*** Block opens ***
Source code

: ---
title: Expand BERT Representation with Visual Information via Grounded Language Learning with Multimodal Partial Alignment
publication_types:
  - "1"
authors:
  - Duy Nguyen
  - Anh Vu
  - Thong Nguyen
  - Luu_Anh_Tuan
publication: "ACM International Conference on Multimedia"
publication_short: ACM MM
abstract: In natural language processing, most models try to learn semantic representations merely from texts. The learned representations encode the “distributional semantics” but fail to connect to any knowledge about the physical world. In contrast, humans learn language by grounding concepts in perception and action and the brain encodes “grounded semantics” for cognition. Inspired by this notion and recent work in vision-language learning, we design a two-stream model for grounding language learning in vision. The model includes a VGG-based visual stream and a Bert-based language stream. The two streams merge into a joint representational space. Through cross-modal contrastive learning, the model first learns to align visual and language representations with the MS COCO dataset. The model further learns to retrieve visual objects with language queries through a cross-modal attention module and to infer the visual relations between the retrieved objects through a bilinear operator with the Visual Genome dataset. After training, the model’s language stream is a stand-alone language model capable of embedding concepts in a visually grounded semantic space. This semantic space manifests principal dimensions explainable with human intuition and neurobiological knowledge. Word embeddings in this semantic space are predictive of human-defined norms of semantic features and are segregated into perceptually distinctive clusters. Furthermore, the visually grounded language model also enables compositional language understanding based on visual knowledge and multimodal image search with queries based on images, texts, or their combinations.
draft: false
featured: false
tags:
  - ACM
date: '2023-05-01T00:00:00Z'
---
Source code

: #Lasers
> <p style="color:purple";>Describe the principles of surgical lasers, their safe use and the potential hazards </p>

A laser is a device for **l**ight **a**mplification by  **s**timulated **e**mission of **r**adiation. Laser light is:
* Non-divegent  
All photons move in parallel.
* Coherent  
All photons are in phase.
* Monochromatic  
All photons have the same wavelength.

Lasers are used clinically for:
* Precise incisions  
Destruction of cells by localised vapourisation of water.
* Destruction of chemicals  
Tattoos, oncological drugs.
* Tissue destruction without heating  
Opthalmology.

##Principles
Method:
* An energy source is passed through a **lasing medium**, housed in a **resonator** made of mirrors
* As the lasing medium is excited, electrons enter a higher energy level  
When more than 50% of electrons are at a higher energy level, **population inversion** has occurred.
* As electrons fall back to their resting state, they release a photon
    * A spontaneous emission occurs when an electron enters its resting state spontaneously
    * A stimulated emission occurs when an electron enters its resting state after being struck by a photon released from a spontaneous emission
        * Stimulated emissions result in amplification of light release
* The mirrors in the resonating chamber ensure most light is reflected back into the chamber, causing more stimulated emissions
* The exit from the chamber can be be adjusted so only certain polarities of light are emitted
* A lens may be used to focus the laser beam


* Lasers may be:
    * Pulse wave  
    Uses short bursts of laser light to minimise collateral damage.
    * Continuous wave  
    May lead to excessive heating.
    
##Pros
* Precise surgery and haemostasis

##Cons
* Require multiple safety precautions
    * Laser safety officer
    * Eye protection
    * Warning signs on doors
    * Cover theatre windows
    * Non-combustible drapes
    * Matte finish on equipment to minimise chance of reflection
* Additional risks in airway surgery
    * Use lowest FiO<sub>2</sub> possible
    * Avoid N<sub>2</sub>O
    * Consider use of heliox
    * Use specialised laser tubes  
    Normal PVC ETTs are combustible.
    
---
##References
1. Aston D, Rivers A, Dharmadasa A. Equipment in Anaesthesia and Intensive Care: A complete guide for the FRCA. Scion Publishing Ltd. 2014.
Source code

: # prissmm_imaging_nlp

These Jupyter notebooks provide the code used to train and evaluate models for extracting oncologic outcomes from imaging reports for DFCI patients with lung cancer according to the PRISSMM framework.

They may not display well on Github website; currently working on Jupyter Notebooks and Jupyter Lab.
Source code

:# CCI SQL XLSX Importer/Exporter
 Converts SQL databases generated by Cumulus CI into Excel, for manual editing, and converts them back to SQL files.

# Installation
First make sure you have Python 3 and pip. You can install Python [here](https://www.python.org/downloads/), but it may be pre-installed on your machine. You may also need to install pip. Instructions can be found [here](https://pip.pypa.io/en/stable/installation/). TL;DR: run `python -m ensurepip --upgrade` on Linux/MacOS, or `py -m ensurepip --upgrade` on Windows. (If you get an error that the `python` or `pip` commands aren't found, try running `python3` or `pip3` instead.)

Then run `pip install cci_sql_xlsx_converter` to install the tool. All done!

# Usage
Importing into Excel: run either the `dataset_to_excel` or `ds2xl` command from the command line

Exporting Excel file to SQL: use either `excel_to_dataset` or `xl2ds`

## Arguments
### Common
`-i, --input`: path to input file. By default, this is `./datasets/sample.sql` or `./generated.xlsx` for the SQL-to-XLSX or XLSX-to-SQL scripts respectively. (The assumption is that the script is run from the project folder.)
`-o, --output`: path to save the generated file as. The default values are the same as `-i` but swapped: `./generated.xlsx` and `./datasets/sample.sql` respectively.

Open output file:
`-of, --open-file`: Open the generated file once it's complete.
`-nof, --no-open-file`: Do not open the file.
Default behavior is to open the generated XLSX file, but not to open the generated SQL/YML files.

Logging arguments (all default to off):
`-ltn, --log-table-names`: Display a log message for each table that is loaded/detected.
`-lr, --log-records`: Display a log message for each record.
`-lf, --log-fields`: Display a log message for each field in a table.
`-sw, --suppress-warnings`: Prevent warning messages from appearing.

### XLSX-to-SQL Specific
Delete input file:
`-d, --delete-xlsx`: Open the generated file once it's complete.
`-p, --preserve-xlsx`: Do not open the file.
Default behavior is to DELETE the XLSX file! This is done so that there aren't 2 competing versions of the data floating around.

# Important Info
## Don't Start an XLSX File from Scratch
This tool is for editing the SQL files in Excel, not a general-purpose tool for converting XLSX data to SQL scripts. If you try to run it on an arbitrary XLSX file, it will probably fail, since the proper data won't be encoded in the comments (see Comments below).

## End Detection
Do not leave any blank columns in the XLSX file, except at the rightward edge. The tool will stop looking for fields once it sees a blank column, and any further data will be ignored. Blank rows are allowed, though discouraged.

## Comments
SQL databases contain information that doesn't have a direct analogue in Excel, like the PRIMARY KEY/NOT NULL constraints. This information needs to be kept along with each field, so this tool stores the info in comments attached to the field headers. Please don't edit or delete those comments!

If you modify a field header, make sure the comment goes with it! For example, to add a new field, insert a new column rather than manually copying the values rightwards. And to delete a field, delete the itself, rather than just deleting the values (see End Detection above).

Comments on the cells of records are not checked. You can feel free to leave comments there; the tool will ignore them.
*** Block closes ***
**Task requirements:** Each line of the data is to be retyped exactly.

**Exercise output:**
Source code

: ---
title: Expand BERT Representation with Visual Information via Grounded Language Learning with Multimodal Partial Alignment
publication_types:
  - "1"
authors:
  - Duy Nguyen
  - Anh Vu
  - Thong Nguyen
  - Luu_Anh_Tuan
publication: "ACM International Conference on Multimedia"
publication_short: ACM MM
abstract: In natural language processing, most models try to learn semantic representations merely from texts. The learned representations encode the “distributional semantics” but fail to connect to any knowledge about the physical world. In contrast, humans learn language by grounding concepts in perception and action and the brain encodes “grounded semantics” for cognition. Inspired by this notion and recent work in vision-language learning, we design a two-stream model for grounding language learning in vision. The model includes a VGG-based visual stream and a Bert-based language stream. The two streams merge into a joint representational space. Through cross-modal contrastive learning, the model first learns to align visual and language representations with the MS COCO dataset. The model further learns to retrieve visual objects with language queries through a cross-modal attention module and to infer the visual relations between the retrieved objects through a bilinear operator with the Visual Genome dataset. After training, the model’s language stream is a stand-alone language model capable of embedding concepts in a visually grounded semantic space. This semantic space manifests principal dimensions explainable with human intuition and neurobiological knowledge. Word embeddings in this semantic space are predictive of human-defined norms of semantic features and are segregated into perceptually distinctive clusters. Furthermore, the visually grounded language model also enables compositional language understanding based on visual knowledge and multimodal image search with queries based on images, texts, or their combinations.
draft: false
featured: false
tags:
  - ACM
date: '2023-05-01T00:00:00Z'
---
Source code

: #Lasers
> <p style="color:purple";>Describe the principles of surgical lasers, their safe use and the potential hazards </p>

A laser is a device for **l**ight **a**mplification by  **s**timulated **e**mission of **r**adiation. Laser light is:
* Non-divegent  
All photons move in parallel.
* Coherent  
All photons are in phase.
* Monochromatic  
All photons have the same wavelength.

Lasers are used clinically for:
* Precise incisions  
Destruction of cells by localised vapourisation of water.
* Destruction of chemicals  
Tattoos, oncological drugs.
* Tissue destruction without heating  
Opthalmology.

##Principles
Method:
* An energy source is passed through a **lasing medium**, housed in a **resonator** made of mirrors
* As the lasing medium is excited, electrons enter a higher energy level  
When more than 50% of electrons are at a higher energy level, **population inversion** has occurred.
* As electrons fall back to their resting state, they release a photon
    * A spontaneous emission occurs when an electron enters its resting state spontaneously
    * A stimulated emission occurs when an electron enters its resting state after being struck by a photon released from a spontaneous emission
        * Stimulated emissions result in amplification of light release
* The mirrors in the resonating chamber ensure most light is reflected back into the chamber, causing more stimulated emissions
* The exit from the chamber can be be adjusted so only certain polarities of light are emitted
* A lens may be used to focus the laser beam


* Lasers may be:
    * Pulse wave  
    Uses short bursts of laser light to minimise collateral damage.
    * Continuous wave  
    May lead to excessive heating.
    
##Pros
* Precise surgery and haemostasis

##Cons
* Require multiple safety precautions
    * Laser safety officer
    * Eye protection
    * Warning signs on doors
    * Cover theatre windows
    * Non-combustible drapes
    * Matte finish on equipment to minimise chance of reflection
* Additional risks in airway surgery
    * Use lowest FiO<sub>2</sub> possible
    * Avoid N<sub>2</sub>O
    * Consider use of heliox
    * Use specialised laser tubes  
    Normal PVC ETTs are combustible.
    
---
##References
1. Aston D, Rivers A, Dharmadasa A. Equipment in Anaesthesia and Intensive Care: A complete guide for the FRCA. Scion Publishing Ltd. 2014.
Source code

: # prissmm_imaging_nlp

These Jupyter notebooks provide the code used to train and evaluate models for extracting oncologic outcomes from imaging reports for DFCI patients with lung cancer according to the PRISSMM framework.

They may not display well on Github website; currently working on Jupyter Notebooks and Jupyter Lab.
Source code

:# CCI SQL XLSX Importer/Exporter
 Converts SQL databases generated by Cumulus CI into Excel, for manual editing, and converts them back to SQL files.

# Installation
First make sure you have Python 3 and pip. You can install Python [here](https://www.python.org/downloads/), but it may be pre-installed on your machine. You may also need to install pip. Instructions can be found [here](https://pip.pypa.io/en/stable/installation/). TL;DR: run `python -m ensurepip --upgrade` on Linux/MacOS, or `py -m ensurepip --upgrade` on Windows. (If you get an error that the `python` or `pip` commands aren't found, try running `python3` or `pip3` instead.)

Then run `pip install cci_sql_xlsx_converter` to install the tool. All done!

# Usage
Importing into Excel: run either the `dataset_to_excel` or `ds2xl` command from the command line

Exporting Excel file to SQL: use either `excel_to_dataset` or `xl2ds`

## Arguments
### Common
`-i, --input`: path to input file. By default, this is `./datasets/sample.sql` or `./generated.xlsx` for the SQL-to-XLSX or XLSX-to-SQL scripts respectively. (The assumption is that the script is run from the project folder.)
`-o, --output`: path to save the generated file as. The default values are the same as `-i` but swapped: `./generated.xlsx` and `./datasets/sample.sql` respectively.

Open output file:
`-of, --open-file`: Open the generated file once it's complete.
`-nof, --no-open-file`: Do not open the file.
Default behavior is to open the generated XLSX file, but not to open the generated SQL/YML files.

Logging arguments (all default to off):
`-ltn, --log-table-names`: Display a log message for each table that is loaded/detected.
`-lr, --log-records`: Display a log message for each record.
`-lf, --log-fields`: Display a log message for each field in a table.
`-sw, --suppress-warnings`: Prevent warning messages from appearing.

### XLSX-to-SQL Specific
Delete input file:
`-d, --delete-xlsx`: Open the generated file once it's complete.
`-p, --preserve-xlsx`: Do not open the file.
Default behavior is to DELETE the XLSX file! This is done so that there aren't 2 competing versions of the data floating around.

# Important Info
## Don't Start an XLSX File from Scratch
This tool is for editing the SQL files in Excel, not a general-purpose tool for converting XLSX data to SQL scripts. If you try to run it on an arbitrary XLSX file, it will probably fail, since the proper data won't be encoded in the comments (see Comments below).

## End Detection
Do not leave any blank columns in the XLSX file, except at the rightward edge. The tool will stop looking for fields once it sees a blank column, and any further data will be ignored. Blank rows are allowed, though discouraged.

## Comments
SQL databases contain information that doesn't have a direct analogue in Excel, like the PRIMARY KEY/NOT NULL constraints. This information needs to be kept along with each field, so this tool stores the info in comments attached to the field headers. Please don't edit or delete those comments!

If you modify a field header, make sure the comment goes with it! For example, to add a new field, insert a new column rather than manually copying the values rightwards. And to delete a field, delete the itself, rather than just deleting the values (see End Detection above).

Comments on the cells of records are not checked. You can feel free to leave comments there; the tool will ignore them.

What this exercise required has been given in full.